Business and Regulatory Impact Assessment

Title of Proposal

The Aquaculture Code of Practice: Containment of and Prevention of Escape of Fish on Fish Farms in relation to Marine Mammal Interactions (the “Code”) and the Fish Farming Code of Practice (Scotland) Order 2021 (the “Order”).

Purpose and intended effect

The Code has been developed for Aquaculture Production Businesses (“APBs”) with respect to containment of fish on fish farms and the prevention of escape of fish on fish farms in relation to marine mammal interactions.

The Code provides a combination of guidance for APBs on appropriate measures to ensure containment and prevent escape of farmed fish (referred to as non-lethal measures), together with mandatory standards with which APBs must comply. The Code also introduces a system of monitoring and reporting in order to document the use of containment measures in a systematic way throughout Scotland’s aquaculture industry and to log any killing or injury of marine mammals in the form of bycatch associated with fish farms.

The intended effect of the Code is to enable the aquaculture sector as an essential component of the Scottish economy to contribute to sustainable economic growth in rural and coastal communities.

Background

Marine mammals, in particular grey seals and harbour seals, are commonly found in Scottish waters and may be attracted to fish farms, especially in circumstances where they learn to associate the farmed fish as a potential source of food. Seals are opportunistic hunters and will exploit weaknesses in containment. This can result in damage to nets and other aquaculture equipment which can in turn jeopardise the containment of farmed fish and risk their escape and may also cause stress and welfare issues in farmed fish. Therefore, successful containment at fish farms is essential for minimising the risk of escape of farmed fish.

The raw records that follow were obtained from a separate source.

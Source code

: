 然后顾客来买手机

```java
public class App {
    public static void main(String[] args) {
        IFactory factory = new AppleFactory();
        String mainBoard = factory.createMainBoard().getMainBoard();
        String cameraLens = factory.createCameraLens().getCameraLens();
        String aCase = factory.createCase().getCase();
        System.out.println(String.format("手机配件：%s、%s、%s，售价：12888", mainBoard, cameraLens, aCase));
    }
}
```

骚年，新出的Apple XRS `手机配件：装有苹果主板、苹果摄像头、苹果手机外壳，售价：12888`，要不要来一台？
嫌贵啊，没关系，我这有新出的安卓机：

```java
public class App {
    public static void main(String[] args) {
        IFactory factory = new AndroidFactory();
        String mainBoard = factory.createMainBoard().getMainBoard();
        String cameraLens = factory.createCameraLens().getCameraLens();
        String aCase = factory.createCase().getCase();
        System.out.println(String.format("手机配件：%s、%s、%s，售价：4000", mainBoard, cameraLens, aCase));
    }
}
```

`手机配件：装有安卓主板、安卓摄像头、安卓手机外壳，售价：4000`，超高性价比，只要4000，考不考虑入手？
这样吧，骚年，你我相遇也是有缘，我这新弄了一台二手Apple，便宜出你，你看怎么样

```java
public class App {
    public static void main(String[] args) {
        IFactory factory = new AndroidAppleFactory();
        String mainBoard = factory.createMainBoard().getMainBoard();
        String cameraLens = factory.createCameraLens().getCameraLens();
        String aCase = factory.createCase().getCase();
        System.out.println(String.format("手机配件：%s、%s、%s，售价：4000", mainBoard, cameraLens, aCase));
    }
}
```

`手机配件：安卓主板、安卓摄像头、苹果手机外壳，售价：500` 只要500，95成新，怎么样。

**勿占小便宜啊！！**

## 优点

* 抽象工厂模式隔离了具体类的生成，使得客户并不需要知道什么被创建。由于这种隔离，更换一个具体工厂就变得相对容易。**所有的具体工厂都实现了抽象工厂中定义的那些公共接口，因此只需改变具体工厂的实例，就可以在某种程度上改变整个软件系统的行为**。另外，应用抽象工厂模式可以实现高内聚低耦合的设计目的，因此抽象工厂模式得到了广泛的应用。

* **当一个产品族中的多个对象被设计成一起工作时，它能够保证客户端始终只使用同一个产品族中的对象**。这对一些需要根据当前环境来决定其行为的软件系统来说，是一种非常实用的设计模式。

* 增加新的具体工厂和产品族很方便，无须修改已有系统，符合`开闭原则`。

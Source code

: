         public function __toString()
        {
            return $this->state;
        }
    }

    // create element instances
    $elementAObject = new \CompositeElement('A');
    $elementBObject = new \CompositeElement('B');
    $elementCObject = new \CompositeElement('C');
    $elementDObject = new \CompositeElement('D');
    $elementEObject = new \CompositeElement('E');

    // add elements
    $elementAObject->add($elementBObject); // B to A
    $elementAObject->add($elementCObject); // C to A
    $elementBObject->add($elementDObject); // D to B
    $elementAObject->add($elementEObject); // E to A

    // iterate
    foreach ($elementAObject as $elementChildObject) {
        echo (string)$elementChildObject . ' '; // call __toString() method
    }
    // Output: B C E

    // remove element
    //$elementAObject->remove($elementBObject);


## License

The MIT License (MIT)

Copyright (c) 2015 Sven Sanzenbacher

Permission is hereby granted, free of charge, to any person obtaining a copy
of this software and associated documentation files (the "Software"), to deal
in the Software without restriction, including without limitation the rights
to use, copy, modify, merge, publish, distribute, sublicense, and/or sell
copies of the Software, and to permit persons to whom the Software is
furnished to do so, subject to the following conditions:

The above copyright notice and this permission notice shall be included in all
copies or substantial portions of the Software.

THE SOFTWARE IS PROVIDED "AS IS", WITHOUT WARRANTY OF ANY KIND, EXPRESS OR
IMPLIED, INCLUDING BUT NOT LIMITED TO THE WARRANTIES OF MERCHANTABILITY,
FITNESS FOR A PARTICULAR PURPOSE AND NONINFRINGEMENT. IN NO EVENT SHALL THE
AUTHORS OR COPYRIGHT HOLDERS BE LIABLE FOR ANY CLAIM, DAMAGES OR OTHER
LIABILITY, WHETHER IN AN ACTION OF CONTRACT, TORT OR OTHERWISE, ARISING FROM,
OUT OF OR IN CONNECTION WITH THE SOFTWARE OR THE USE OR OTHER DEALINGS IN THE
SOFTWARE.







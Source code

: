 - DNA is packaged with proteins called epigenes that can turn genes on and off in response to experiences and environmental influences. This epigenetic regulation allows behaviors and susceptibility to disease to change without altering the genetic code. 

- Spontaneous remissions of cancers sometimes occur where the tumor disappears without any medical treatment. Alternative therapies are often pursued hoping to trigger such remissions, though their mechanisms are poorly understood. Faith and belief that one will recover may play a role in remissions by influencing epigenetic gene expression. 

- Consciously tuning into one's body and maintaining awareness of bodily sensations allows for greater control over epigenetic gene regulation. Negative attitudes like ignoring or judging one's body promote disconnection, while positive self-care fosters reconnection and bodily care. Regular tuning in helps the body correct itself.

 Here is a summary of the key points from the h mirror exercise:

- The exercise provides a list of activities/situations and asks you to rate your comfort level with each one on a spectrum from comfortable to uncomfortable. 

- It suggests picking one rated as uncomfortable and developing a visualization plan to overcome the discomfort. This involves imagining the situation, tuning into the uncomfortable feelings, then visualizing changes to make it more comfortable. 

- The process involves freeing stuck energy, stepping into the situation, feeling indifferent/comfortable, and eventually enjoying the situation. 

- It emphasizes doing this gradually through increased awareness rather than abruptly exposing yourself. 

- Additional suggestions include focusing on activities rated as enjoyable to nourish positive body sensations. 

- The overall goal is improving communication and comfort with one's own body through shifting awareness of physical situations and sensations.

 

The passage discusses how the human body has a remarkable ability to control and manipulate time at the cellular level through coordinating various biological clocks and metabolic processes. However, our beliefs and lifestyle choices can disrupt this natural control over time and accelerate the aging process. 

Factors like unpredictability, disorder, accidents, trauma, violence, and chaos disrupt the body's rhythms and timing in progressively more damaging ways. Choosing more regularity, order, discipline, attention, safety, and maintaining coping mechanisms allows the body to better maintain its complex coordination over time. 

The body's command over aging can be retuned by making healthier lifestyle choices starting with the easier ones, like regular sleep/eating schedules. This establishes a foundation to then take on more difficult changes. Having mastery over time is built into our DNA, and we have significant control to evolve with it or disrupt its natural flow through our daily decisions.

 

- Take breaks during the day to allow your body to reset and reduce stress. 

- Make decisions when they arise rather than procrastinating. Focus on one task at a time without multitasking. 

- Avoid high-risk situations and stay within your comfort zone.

In the past a combination of lethal and non-lethal management and mitigation measures have been used by APBs to reduce the risks concerning containment and escape of farmed fish arising from marine mammal interactions, particularly those involving seals.

The Code therefore contains measures which seek to reflect existing good practice in the aquaculture industry ensuring the effectiveness of non-lethal alternative methods of preventing seal damage to the fish farm and enabling the continuation of trade and access to international markets.

Objective

The practical measures identified within the Code are focussed upon addressing the risks concerning containment and escape of farmed fish arising from marine mammal interactions, particularly those involving seals. The potential impact of marine mammals upon fish farms should be mitigated through the adoption of appropriate containment measures, while ensuring that these measures are not harmful to marine mammals (i.e., appropriate non-lethal measures).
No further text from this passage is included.